When we hear the exhortation of the Apostle Paul to ”forbear one another...” (Colossians 3:13), questions and even objections may arise:
“If someone insults, harms or slanders us for no reason, why should we not react? Are we not just encouraging this unjust behavior?”
It we (out of love) are interested in helping the other person to change, it is indeed worth it to do everything possible. This of course has to be done with prayer and peace in the heart. There cannot be anger, a raised voice, threats, and above all, no thoughts of retaliation or revenge for the evil. If we truly care about the spiritual health of the one who wronged us, then let us follow the example of the One who endured spitting, beating and the nails. The Lord even told us what to do in these situations (see Matthew 18:15). But if the person persists in their bad behavior, despite doing all we can, then let us show even more tolerance and sacrificial love for the sake of Christ. As the Lord tolerates everything, even our own disobedience, insults and all kinds of sins, let us do the same for our fellow human beings. After all, the offending person is usually a relative, friend or partner, and deserves every effort on our part. We must have faith that God will see the endurance, tolerance, and love coming from us, and will Himself reveal the truth of the matter.

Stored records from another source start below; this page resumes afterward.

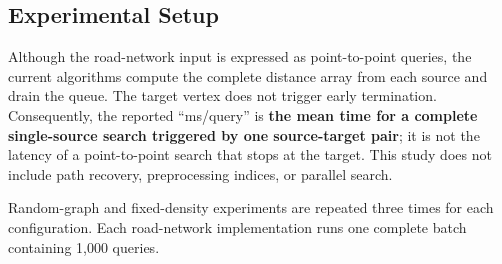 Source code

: \subsection{Experimental Setup}
Although the road-network input is expressed as point-to-point queries, the current
algorithms compute the complete distance array from each source and drain the queue.
The target vertex does not trigger early termination. Consequently, the reported
``ms/query'' is \textbf{the mean time for a complete single-source search triggered
by one source-target pair}; it is not the latency of a point-to-point search that
stops at the target. This study does not include path recovery, preprocessing
indices, or parallel search.

Random-graph and fixed-density experiments are repeated three times for each
configuration. Each road-network implementation runs one complete batch containing
1,000 queries.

St. John Chrysostom, as is well known, suffered much in his life. He was persecuted, deposed, and exiled. While in exile, he wrote a treatise which speaks on this: "if one does not harm oneself – by violating the will of God – no one else can harm that person". This is guaranteed, because on our side is the Righteous and Almighty God. God will not only give them justice, but also reward them, due to the tolerant attitude they showed to those who wronged and slandered them. Among the many examples from the Bible he mentions is the case of Joseph. His brothers envied him, and they sold him as a slave. He ended up in Egypt, where he was slandered and imprisoned. But God rewarded Joseph for his tolerance and made him the glorious Regent of Egypt, who saved both his own people as well as that of Egypt from starvation.
And what happened to St. John Chrysostom? Because he endured everything with trust in God, God rewarded his tolerance, by solemnly restoring him to the consciousness of the Church and made him a Saint.
The case of St. Nektarios, Metropolitan of Pentapolis is remarkable as well. He was slandered and persecuted, but in the end God revealed his innocence and even made him a great Saint. So let us not be troubled about our place in society, or being harmed by the bad behavior of others. If we obey God’s commandments (avoiding self-harm in doing so), then God will surely defend us in a divine way! Those who wronged and spoke evil of their brothers and sisters are the ones who are truly harmed.
The Holy Fathers of the Church considered such accusers to be their benefactors. To our ears, this sounds weird! They had their reasons, in that they believed that such persecution was an opportunity to practice humility and endurance, and also love. In this way, we may please God and His grace can come upon us.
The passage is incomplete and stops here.